◆ THE TASK ◆
Please reproduce the entries below exactly from the line with "bin/serverledge-cli create -function" through their last line, leaving out any pictures.

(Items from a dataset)
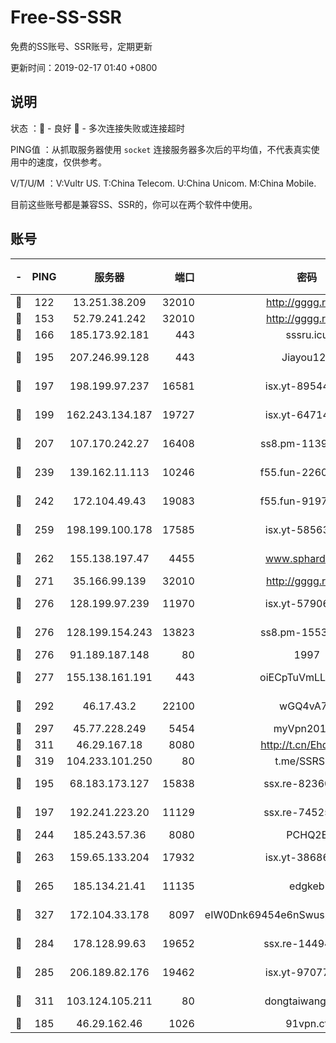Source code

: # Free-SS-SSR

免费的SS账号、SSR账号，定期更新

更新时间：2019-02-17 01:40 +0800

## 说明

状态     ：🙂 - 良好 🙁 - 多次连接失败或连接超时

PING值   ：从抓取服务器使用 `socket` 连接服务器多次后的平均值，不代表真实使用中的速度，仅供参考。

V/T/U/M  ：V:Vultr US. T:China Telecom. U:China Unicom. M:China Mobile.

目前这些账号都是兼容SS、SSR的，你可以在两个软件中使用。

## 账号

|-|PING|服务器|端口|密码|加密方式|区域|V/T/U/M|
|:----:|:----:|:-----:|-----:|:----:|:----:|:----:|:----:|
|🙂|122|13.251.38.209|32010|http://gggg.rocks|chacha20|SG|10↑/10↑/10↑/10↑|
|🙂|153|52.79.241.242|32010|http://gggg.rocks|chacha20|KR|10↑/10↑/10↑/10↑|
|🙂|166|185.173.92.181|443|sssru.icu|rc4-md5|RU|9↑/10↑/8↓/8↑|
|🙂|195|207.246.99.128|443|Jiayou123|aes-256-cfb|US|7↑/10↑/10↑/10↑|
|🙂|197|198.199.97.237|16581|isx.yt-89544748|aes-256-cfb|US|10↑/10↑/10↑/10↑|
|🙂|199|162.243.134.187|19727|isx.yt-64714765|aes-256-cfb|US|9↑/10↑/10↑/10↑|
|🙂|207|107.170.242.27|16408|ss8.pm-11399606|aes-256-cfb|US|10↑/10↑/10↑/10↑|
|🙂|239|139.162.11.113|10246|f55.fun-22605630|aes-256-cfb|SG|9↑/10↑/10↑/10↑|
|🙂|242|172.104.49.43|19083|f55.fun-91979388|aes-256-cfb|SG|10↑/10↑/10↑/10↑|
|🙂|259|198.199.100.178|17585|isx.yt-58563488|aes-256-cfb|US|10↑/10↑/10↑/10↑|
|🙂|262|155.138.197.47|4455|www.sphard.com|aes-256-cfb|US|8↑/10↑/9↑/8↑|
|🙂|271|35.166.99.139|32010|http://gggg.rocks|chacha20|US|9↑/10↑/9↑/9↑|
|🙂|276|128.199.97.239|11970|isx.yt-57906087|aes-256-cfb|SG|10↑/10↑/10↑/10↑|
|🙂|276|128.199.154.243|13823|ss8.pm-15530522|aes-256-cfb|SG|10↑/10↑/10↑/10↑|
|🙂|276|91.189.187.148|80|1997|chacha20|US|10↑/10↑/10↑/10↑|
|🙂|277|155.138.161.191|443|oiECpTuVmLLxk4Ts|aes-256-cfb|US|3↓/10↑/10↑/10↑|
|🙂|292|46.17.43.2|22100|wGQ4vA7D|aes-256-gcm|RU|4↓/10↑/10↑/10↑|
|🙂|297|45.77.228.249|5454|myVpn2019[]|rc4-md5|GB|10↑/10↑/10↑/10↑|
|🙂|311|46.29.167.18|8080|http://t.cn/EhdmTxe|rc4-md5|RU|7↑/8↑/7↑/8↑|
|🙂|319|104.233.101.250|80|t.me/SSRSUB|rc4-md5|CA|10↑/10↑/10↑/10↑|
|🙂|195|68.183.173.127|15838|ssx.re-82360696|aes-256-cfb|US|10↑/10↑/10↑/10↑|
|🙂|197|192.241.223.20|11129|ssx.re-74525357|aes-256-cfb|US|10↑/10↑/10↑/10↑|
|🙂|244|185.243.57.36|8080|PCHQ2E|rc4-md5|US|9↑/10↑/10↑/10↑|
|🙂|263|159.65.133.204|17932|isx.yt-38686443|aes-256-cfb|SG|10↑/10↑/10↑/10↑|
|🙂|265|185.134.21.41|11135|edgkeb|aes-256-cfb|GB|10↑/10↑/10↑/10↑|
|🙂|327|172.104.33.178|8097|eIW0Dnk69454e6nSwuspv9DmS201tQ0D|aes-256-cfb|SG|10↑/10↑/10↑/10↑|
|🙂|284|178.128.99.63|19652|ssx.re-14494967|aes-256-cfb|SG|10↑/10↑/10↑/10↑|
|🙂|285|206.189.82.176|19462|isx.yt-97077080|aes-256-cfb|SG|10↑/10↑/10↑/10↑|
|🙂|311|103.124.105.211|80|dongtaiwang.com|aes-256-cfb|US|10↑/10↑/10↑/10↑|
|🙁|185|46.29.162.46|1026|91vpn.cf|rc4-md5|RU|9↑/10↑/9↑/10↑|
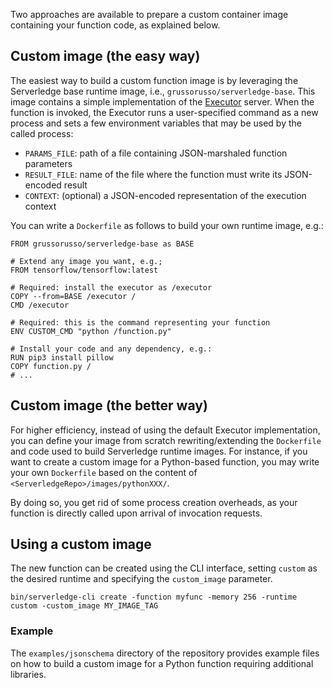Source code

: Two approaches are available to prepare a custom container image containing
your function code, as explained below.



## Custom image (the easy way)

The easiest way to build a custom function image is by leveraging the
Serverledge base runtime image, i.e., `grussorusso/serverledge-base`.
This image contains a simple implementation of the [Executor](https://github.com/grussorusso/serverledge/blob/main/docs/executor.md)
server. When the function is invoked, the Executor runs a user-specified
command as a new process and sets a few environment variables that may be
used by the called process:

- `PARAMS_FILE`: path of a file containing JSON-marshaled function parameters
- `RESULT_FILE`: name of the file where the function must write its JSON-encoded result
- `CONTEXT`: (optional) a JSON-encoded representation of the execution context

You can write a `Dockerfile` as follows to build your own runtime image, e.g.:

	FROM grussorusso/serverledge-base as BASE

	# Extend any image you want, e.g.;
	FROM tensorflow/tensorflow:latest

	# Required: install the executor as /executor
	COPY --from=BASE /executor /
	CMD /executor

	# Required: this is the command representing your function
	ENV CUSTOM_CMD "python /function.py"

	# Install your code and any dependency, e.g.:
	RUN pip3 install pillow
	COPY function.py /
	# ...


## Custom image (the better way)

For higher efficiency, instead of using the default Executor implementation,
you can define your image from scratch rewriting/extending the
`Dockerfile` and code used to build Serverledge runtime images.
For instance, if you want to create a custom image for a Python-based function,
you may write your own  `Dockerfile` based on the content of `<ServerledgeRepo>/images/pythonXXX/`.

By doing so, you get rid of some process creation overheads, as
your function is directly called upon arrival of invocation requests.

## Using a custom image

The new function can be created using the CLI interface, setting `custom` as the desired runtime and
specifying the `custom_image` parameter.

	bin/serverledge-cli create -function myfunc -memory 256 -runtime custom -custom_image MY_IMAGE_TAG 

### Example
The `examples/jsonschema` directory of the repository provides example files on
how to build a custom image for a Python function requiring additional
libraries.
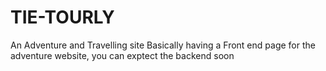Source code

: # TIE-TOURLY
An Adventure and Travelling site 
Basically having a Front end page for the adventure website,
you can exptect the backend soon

◆ TASK SOLUTION ◆
	bin/serverledge-cli create -function myfunc -memory 256 -runtime custom -custom_image MY_IMAGE_TAG 

### Example
The `examples/jsonschema` directory of the repository provides example files on
how to build a custom image for a Python function requiring additional
libraries.
Source code

: # TIE-TOURLY
An Adventure and Travelling site 
Basically having a Front end page for the adventure website,
you can exptect the backend soon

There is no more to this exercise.